_Records for processing_
- Opening Delimiter -
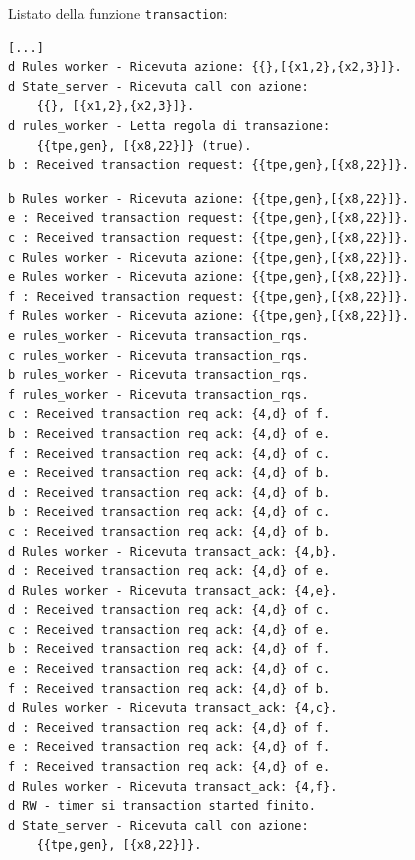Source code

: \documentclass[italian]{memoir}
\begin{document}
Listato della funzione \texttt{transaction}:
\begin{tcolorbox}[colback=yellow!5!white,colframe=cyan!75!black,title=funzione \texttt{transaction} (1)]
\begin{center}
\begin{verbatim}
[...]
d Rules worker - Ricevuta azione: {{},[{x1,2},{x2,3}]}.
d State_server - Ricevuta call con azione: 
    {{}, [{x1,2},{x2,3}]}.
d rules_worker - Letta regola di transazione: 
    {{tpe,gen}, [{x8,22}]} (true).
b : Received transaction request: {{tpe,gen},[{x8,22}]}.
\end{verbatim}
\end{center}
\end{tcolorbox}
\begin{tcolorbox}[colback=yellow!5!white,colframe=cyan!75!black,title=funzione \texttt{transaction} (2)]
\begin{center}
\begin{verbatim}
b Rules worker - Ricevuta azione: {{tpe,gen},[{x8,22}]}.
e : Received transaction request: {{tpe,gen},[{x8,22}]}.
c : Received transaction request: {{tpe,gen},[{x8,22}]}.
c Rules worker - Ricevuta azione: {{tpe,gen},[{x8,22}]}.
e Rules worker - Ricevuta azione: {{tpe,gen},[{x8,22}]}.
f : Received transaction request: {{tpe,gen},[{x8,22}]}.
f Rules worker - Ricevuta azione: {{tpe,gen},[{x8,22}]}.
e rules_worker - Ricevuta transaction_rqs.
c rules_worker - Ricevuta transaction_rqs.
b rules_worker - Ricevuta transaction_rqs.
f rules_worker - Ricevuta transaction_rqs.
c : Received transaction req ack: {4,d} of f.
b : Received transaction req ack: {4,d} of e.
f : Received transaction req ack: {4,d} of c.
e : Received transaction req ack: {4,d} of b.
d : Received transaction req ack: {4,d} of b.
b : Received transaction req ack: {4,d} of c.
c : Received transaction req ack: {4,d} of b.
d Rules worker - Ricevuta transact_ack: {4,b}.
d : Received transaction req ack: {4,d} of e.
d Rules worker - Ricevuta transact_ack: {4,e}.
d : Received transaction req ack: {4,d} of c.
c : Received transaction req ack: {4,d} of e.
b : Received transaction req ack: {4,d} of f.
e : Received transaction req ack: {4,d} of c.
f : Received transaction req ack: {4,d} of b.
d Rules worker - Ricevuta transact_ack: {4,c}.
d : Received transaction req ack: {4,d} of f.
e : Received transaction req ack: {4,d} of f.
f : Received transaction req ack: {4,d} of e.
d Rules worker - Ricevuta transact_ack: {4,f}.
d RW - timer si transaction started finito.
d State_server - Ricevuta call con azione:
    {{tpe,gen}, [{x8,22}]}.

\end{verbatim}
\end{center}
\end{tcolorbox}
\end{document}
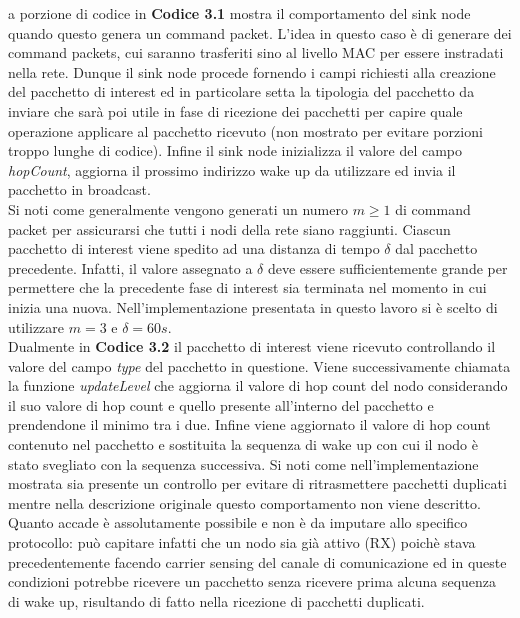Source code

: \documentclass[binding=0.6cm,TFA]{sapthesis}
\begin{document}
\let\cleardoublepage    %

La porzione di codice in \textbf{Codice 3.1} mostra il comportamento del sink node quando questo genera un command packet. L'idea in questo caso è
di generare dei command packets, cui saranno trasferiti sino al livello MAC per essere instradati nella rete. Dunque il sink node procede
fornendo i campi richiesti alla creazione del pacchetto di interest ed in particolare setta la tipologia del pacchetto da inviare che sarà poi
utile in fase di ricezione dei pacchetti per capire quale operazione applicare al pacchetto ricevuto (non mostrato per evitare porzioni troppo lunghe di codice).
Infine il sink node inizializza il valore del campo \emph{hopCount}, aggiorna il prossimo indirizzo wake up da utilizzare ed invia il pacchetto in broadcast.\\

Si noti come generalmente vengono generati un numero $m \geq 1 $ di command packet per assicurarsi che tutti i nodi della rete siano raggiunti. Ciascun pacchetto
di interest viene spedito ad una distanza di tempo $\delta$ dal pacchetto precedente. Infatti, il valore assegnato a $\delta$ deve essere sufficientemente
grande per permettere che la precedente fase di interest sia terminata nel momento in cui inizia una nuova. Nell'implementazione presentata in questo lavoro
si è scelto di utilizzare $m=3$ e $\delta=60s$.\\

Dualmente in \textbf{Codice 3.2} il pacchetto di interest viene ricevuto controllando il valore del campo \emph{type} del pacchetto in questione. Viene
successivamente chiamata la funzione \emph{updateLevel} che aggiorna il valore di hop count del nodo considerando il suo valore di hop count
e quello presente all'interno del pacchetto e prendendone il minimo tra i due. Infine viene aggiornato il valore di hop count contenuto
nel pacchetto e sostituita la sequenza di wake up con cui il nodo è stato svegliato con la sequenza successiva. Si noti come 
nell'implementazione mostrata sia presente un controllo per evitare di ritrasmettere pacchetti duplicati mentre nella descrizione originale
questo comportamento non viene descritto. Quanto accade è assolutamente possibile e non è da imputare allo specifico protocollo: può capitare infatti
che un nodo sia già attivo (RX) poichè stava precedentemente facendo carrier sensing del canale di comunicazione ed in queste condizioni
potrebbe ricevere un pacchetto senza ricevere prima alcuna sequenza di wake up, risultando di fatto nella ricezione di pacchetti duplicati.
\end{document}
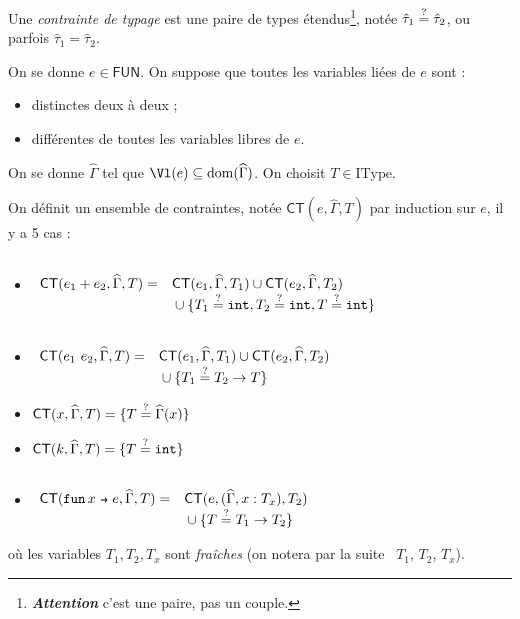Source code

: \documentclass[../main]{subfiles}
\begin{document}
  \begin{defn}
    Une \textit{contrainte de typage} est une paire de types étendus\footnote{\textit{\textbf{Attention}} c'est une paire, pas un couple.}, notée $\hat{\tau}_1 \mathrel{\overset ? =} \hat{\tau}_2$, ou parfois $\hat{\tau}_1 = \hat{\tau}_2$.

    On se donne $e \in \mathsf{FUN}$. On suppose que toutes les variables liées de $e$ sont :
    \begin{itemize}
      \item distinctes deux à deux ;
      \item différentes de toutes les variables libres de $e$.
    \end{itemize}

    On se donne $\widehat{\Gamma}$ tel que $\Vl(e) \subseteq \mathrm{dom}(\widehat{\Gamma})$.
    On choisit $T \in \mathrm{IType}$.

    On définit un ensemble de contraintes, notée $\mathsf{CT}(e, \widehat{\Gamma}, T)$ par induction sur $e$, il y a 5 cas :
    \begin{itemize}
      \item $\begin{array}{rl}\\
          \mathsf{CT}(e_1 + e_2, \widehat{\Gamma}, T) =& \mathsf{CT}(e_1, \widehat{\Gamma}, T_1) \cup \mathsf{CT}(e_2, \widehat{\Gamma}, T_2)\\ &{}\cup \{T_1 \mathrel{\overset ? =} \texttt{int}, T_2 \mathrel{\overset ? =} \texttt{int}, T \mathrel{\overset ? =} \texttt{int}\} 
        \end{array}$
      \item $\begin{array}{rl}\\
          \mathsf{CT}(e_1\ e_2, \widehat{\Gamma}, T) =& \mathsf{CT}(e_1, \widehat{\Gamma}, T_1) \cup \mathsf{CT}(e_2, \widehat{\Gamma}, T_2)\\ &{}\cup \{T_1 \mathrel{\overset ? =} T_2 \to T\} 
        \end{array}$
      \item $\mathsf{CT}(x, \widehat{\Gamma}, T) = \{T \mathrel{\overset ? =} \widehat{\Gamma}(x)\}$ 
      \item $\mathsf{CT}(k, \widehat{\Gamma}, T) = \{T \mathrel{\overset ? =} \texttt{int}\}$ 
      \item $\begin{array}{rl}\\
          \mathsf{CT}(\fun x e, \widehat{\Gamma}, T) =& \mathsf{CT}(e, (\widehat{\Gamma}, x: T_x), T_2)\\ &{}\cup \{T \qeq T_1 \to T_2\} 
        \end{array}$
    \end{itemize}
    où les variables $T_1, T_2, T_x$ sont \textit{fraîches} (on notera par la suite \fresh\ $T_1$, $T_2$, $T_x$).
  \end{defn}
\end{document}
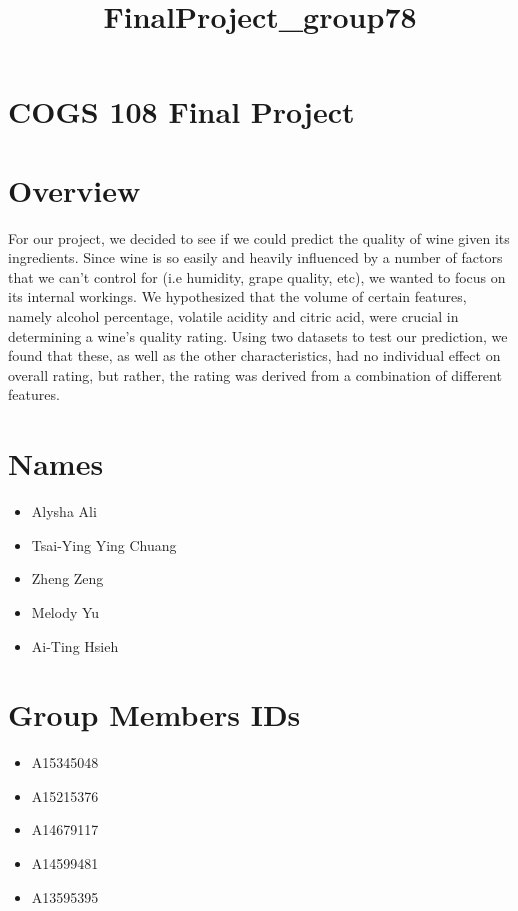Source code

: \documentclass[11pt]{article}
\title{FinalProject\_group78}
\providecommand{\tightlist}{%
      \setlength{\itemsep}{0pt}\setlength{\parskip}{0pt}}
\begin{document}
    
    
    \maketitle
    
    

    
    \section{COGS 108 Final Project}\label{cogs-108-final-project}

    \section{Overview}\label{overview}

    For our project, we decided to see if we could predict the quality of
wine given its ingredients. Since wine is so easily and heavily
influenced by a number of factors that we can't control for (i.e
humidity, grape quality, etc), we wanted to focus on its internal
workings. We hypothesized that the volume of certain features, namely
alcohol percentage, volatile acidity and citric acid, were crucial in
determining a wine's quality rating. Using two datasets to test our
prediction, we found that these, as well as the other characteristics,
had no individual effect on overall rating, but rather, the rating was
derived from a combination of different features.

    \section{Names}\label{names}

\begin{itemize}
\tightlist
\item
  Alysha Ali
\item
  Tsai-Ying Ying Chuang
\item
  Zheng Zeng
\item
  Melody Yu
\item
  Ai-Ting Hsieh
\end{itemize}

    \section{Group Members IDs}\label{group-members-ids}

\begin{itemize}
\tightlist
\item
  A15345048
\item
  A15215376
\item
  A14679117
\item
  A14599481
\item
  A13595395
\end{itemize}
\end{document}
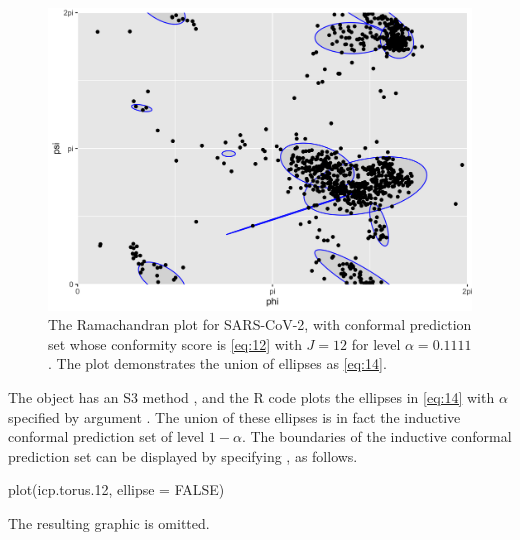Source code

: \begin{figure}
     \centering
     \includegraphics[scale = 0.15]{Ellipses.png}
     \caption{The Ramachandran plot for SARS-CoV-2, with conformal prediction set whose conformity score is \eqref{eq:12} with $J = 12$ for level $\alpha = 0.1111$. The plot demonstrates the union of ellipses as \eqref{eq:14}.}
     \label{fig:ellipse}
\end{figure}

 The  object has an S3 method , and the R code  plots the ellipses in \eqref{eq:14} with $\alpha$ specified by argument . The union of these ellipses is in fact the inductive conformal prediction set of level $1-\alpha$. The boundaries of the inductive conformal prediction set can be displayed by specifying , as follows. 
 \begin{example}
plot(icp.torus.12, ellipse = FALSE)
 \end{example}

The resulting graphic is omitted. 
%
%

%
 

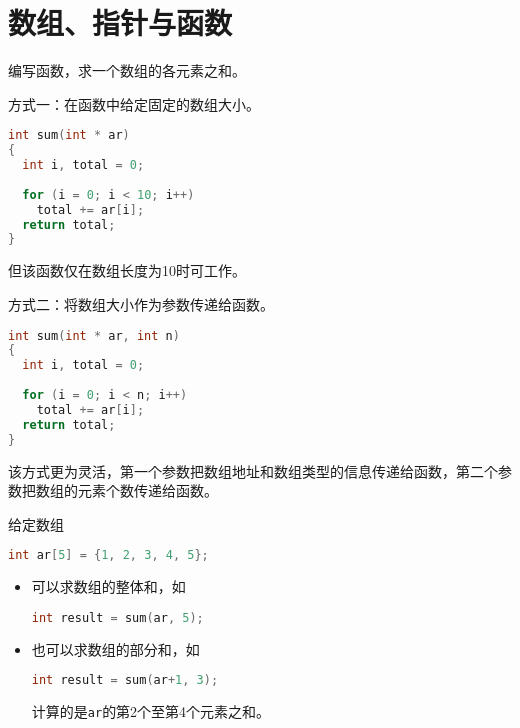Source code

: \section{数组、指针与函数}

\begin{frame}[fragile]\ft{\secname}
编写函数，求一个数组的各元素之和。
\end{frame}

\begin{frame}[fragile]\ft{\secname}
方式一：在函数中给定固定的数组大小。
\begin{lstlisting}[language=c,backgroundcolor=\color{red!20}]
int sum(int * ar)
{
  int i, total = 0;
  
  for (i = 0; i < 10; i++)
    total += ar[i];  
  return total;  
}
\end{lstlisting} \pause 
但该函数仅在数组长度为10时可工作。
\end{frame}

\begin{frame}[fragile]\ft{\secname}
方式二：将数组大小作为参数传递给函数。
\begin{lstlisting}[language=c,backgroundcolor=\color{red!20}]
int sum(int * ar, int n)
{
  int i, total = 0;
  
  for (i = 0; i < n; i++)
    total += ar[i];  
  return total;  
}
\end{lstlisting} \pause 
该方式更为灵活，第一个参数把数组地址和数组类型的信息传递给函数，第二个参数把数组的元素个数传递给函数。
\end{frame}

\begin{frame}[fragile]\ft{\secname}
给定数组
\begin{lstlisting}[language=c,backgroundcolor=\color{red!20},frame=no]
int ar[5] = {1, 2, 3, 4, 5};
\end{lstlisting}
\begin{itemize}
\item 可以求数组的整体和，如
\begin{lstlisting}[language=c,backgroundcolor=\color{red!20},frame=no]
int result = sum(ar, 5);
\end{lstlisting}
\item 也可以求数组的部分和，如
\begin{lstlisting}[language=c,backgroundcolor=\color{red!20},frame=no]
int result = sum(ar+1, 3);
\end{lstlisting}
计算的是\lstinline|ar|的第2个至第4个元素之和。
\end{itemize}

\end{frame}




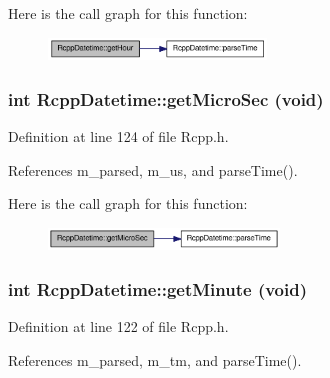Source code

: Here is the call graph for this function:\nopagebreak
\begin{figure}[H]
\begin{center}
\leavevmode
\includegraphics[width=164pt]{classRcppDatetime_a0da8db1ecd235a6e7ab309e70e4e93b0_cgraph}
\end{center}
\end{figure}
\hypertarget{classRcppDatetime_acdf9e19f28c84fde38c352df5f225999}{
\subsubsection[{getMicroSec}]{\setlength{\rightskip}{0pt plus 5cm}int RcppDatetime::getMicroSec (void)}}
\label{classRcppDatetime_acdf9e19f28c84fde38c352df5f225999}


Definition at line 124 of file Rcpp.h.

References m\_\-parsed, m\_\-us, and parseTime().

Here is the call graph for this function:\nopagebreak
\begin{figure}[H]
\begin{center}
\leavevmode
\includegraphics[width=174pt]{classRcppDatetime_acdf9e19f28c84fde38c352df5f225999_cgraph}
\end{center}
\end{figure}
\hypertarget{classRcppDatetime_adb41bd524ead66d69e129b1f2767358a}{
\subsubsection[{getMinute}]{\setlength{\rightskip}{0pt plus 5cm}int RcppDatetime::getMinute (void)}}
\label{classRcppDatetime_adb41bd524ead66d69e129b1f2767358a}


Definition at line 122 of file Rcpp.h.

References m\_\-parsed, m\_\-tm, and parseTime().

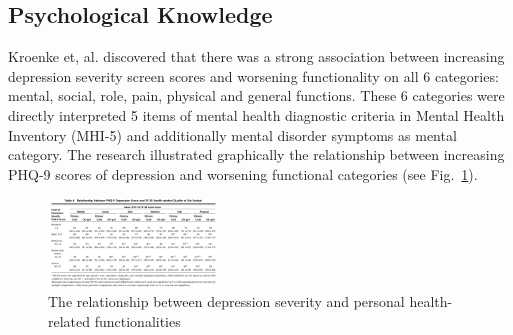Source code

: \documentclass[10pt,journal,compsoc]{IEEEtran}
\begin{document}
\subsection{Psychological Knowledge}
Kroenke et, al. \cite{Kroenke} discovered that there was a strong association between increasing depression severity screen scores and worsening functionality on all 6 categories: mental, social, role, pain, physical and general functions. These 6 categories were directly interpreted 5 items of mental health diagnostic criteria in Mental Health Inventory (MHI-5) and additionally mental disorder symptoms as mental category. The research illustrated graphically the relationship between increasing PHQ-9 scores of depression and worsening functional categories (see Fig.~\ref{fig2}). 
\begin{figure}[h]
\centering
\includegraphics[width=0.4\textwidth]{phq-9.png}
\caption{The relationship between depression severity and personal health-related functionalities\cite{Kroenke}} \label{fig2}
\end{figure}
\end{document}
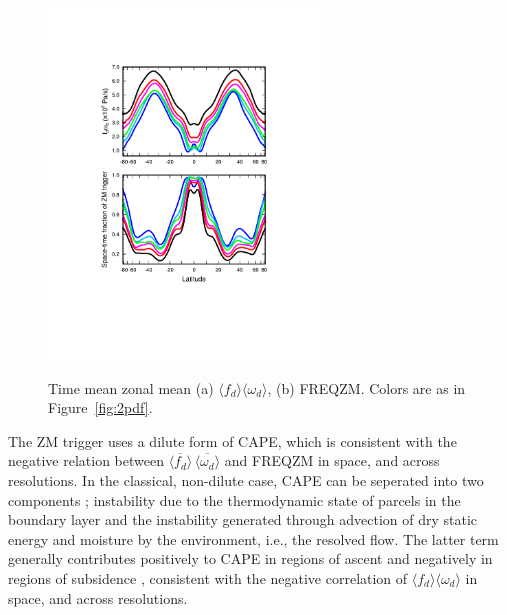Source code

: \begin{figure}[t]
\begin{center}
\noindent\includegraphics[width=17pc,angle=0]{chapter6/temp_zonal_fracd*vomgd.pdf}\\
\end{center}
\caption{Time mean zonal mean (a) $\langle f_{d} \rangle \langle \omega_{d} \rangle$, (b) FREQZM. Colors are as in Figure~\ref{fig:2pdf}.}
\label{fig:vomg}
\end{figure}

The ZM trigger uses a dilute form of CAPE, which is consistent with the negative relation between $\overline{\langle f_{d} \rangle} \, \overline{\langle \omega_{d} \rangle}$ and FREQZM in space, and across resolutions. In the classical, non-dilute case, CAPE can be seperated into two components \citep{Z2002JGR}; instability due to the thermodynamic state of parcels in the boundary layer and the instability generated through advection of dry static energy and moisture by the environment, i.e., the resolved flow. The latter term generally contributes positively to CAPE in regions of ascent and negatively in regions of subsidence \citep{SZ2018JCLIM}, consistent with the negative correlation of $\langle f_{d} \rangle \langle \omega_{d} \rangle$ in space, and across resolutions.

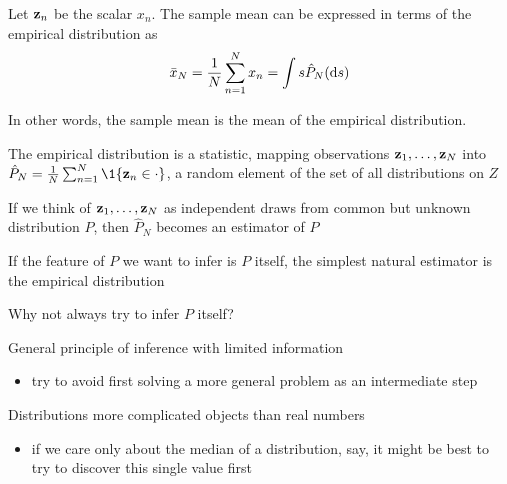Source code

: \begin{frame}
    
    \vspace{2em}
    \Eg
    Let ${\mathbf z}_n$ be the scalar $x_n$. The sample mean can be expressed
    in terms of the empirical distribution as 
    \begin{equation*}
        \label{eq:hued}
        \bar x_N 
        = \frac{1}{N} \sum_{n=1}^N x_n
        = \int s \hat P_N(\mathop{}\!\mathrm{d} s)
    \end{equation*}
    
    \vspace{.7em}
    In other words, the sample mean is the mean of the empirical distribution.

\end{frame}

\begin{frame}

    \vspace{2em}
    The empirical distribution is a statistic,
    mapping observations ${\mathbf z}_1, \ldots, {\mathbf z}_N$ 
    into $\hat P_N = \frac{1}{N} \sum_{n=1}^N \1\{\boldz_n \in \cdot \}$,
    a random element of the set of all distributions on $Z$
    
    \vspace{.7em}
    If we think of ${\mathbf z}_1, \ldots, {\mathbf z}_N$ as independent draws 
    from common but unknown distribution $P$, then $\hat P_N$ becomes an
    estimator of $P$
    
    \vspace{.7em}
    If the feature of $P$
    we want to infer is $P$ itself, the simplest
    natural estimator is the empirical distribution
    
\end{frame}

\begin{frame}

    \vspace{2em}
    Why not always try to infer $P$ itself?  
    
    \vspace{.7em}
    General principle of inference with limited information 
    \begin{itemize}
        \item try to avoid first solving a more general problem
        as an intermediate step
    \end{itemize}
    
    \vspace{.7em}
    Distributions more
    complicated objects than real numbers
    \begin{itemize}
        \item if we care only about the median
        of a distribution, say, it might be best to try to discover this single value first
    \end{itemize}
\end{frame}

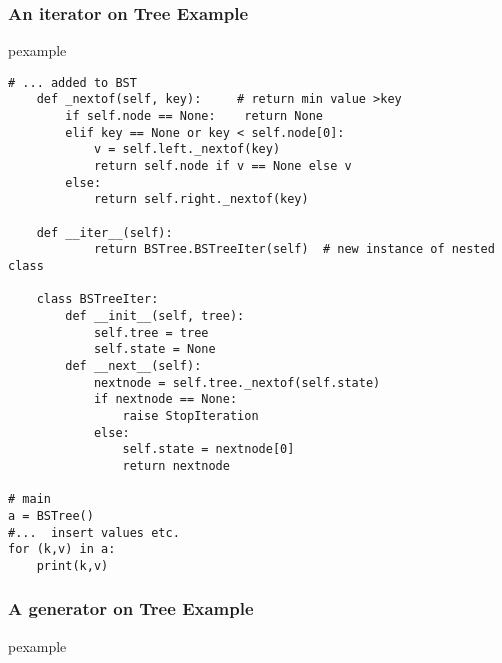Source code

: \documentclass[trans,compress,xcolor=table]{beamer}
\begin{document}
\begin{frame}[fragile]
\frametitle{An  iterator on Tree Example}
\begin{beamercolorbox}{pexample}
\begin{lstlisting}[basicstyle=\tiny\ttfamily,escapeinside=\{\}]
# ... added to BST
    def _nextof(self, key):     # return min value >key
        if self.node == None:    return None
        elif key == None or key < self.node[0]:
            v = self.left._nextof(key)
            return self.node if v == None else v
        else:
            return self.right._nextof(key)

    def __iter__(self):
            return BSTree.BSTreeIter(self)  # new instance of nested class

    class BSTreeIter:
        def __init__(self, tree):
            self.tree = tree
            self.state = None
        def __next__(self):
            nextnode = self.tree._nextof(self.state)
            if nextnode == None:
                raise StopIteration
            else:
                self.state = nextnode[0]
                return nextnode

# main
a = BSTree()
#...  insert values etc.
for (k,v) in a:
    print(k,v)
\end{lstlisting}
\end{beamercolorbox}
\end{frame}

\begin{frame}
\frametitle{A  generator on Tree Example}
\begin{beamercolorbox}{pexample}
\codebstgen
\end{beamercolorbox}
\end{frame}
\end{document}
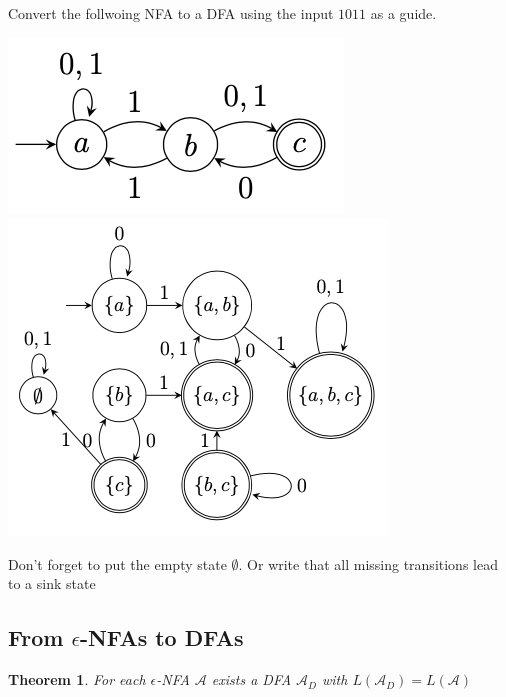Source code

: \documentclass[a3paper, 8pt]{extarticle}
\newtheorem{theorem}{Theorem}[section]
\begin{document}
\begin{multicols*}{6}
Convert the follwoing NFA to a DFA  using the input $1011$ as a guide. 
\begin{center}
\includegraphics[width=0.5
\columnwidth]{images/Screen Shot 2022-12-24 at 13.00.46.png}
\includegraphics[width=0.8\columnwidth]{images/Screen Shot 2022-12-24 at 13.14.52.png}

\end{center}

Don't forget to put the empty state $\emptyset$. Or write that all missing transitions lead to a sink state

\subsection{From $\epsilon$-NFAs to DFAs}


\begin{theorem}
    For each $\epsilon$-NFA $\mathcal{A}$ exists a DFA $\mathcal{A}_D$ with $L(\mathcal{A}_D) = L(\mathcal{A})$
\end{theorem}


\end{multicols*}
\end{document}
- Closing Delimiter -
Every line of the listing that holds "return" should be found and copied.

  return total;  
  return total;  
    def _nextof(self, key):     # return min value >key
        if self.node == None:    return None
            return self.node if v == None else v
            return self.right._nextof(key)
            return BSTree.BSTreeIter(self)  # new instance of nested class
                return nextnode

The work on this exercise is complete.